- PROMPT:
Quote word for word the lines below, beginning with the first and ending with the one that has "Every model also". Drop the pictures.
- - -
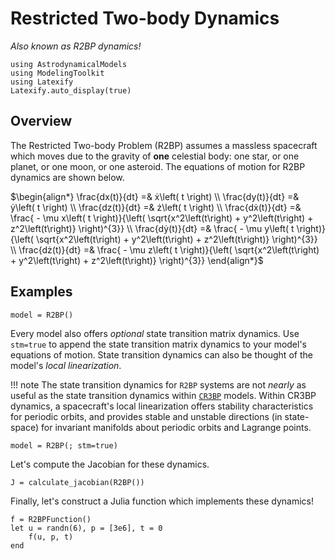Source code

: # Restricted Two-body Dynamics

_Also known as R2BP dynamics!_

```@setup main
using AstrodynamicalModels
using ModelingToolkit
using Latexify
Latexify.auto_display(true)
```

## Overview

The Restricted Two-body Problem (R2BP) assumes a massless spacecraft which moves
due to the gravity of **one** celestial body: one star, or one planet, or one
moon, or one asteroid. The equations of motion for R2BP dynamics are shown
below.

$\begin{align*}
\frac{dx(t)}{dt} =& ẋ\left( t \right) \\
\frac{dy(t)}{dt} =& ẏ\left( t \right) \\
\frac{dz(t)}{dt} =& ż\left( t \right) \\
\frac{dẋ(t)}{dt} =& \frac{ - \mu x\left( t \right)}{\left( \sqrt{x^2\left(t\right) + y^2\left(t\right) + z^2\left(t\right)} \right)^{3}} \\
\frac{dẏ(t)}{dt} =& \frac{ - \mu y\left( t \right)}{\left( \sqrt{x^2\left(t\right) + y^2\left(t\right) + z^2\left(t\right)} \right)^{3}} \\
\frac{dż(t)}{dt} =& \frac{ - \mu z\left( t \right)}{\left( \sqrt{x^2\left(t\right) + y^2\left(t\right) + z^2\left(t\right)} \right)^{3}}
\end{align*}$

## Examples

```@repl main
model = R2BP()
```

Every model also offers _optional_ state transition matrix dynamics. Use
`stm=true` to append the state transition matrix dynamics to your model's
equations of motion. State transition dynamics can also be thought of the
model's _local linearization_.

!!! note The state transition dynamics for `R2BP` systems are not _nearly_ as
useful as the state transition dynamics within [`CR3BP`](CR3BP.md) models.
Within CR3BP dynamics, a spacecraft's local linearization offers stability
characteristics for periodic orbits, and provides stable and unstable directions
(in state-space) for invariant manifolds about periodic orbits and Lagrange
points.

```@repl main
model = R2BP(; stm=true)
```

Let's compute the Jacobian for these dynamics.

```@repl main
J = calculate_jacobian(R2BP())
```

Finally, let's construct a Julia function which implements these dynamics!

```@repl main
f = R2BPFunction()
let u = randn(6), p = [3e6], t = 0
    f(u, p, t)
end
```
- - -
- ANSWER SPACE:
Source code

: # Restricted Two-body Dynamics

_Also known as R2BP dynamics!_

```@setup main
using AstrodynamicalModels
using ModelingToolkit
using Latexify
Latexify.auto_display(true)
```

## Overview

The Restricted Two-body Problem (R2BP) assumes a massless spacecraft which moves
due to the gravity of **one** celestial body: one star, or one planet, or one
moon, or one asteroid. The equations of motion for R2BP dynamics are shown
below.

$\begin{align*}
\frac{dx(t)}{dt} =& ẋ\left( t \right) \\
\frac{dy(t)}{dt} =& ẏ\left( t \right) \\
\frac{dz(t)}{dt} =& ż\left( t \right) \\
\frac{dẋ(t)}{dt} =& \frac{ - \mu x\left( t \right)}{\left( \sqrt{x^2\left(t\right) + y^2\left(t\right) + z^2\left(t\right)} \right)^{3}} \\
\frac{dẏ(t)}{dt} =& \frac{ - \mu y\left( t \right)}{\left( \sqrt{x^2\left(t\right) + y^2\left(t\right) + z^2\left(t\right)} \right)^{3}} \\
\frac{dż(t)}{dt} =& \frac{ - \mu z\left( t \right)}{\left( \sqrt{x^2\left(t\right) + y^2\left(t\right) + z^2\left(t\right)} \right)^{3}}
\end{align*}$

## Examples

```@repl main
model = R2BP()
```

Every model also offers _optional_ state transition matrix dynamics. Use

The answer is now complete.